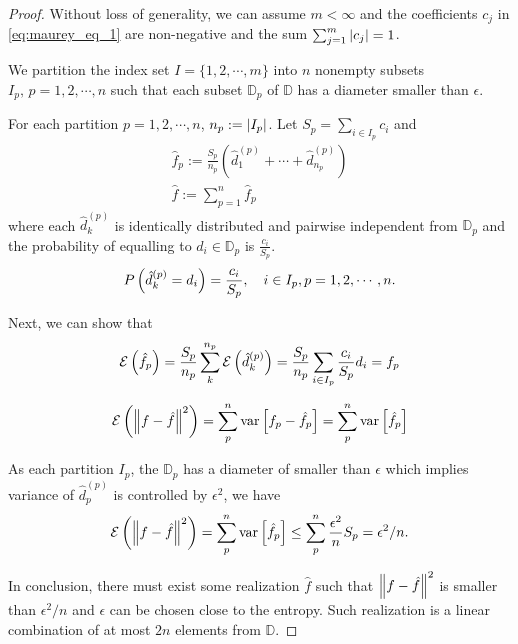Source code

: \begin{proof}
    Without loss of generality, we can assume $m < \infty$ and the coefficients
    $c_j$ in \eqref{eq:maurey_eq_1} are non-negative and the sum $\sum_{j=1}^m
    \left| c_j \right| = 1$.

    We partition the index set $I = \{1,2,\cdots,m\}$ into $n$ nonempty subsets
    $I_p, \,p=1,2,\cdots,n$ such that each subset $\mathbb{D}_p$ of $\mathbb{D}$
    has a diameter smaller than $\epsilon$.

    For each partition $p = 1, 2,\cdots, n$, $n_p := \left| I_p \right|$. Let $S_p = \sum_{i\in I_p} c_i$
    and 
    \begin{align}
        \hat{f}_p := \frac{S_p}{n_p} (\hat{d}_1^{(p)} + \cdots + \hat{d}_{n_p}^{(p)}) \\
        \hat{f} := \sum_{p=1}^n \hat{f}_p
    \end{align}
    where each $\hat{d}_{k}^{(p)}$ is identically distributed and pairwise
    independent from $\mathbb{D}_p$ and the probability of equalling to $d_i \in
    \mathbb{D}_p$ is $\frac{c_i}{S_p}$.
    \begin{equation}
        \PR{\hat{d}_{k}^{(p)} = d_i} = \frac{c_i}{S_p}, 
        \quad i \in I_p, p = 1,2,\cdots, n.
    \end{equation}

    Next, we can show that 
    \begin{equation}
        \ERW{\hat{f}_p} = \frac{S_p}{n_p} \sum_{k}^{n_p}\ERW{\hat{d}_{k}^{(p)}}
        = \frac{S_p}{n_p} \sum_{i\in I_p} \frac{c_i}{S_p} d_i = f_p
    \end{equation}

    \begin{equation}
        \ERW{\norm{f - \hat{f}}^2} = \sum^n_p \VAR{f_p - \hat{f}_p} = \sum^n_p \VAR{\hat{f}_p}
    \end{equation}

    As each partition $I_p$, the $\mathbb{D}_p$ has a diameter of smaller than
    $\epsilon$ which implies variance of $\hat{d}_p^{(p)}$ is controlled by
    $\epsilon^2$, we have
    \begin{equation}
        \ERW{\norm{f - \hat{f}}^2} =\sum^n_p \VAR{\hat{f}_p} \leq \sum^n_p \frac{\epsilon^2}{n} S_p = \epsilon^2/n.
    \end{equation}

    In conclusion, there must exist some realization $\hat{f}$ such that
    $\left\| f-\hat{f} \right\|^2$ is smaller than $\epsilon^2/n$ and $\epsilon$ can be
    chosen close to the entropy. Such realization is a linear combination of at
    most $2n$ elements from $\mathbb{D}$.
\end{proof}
---
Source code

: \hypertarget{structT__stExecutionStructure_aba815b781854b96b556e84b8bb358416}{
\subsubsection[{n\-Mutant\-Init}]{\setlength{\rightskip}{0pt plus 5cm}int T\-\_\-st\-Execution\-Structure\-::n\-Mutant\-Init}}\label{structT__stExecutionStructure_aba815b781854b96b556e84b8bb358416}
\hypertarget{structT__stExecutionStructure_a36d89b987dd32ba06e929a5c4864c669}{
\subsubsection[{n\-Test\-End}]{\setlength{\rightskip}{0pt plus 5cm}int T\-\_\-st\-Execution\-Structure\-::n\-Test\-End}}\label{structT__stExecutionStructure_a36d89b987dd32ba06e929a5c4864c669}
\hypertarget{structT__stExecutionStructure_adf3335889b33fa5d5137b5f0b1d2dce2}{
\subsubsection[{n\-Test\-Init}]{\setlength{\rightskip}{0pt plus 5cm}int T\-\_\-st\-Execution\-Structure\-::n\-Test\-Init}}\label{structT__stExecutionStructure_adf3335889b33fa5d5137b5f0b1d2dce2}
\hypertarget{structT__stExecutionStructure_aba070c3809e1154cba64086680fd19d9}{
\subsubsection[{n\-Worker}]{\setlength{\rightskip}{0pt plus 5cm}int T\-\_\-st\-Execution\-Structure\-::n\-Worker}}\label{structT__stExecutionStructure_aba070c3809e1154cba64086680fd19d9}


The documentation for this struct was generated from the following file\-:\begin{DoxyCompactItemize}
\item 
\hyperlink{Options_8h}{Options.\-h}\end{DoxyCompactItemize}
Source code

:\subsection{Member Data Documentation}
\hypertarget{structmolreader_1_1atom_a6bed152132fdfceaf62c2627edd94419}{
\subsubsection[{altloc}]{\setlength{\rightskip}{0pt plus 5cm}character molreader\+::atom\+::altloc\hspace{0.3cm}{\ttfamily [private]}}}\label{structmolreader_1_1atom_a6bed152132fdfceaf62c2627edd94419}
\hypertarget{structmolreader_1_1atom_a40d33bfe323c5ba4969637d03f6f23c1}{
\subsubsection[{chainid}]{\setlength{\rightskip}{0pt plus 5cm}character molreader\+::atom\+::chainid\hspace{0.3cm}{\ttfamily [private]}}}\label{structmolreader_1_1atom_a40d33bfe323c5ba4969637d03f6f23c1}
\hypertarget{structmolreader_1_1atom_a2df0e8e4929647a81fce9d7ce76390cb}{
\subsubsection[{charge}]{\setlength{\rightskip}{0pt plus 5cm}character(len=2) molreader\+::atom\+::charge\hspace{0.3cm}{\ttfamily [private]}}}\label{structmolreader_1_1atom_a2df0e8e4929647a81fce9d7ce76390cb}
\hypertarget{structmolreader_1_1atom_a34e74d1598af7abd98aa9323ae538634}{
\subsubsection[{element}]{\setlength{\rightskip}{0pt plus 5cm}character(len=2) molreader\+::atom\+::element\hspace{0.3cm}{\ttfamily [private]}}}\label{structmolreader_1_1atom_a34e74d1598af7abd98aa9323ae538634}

Problem to work on - Respond with only the number of lines in the records that include the word "norm".

Solution to the problem - 2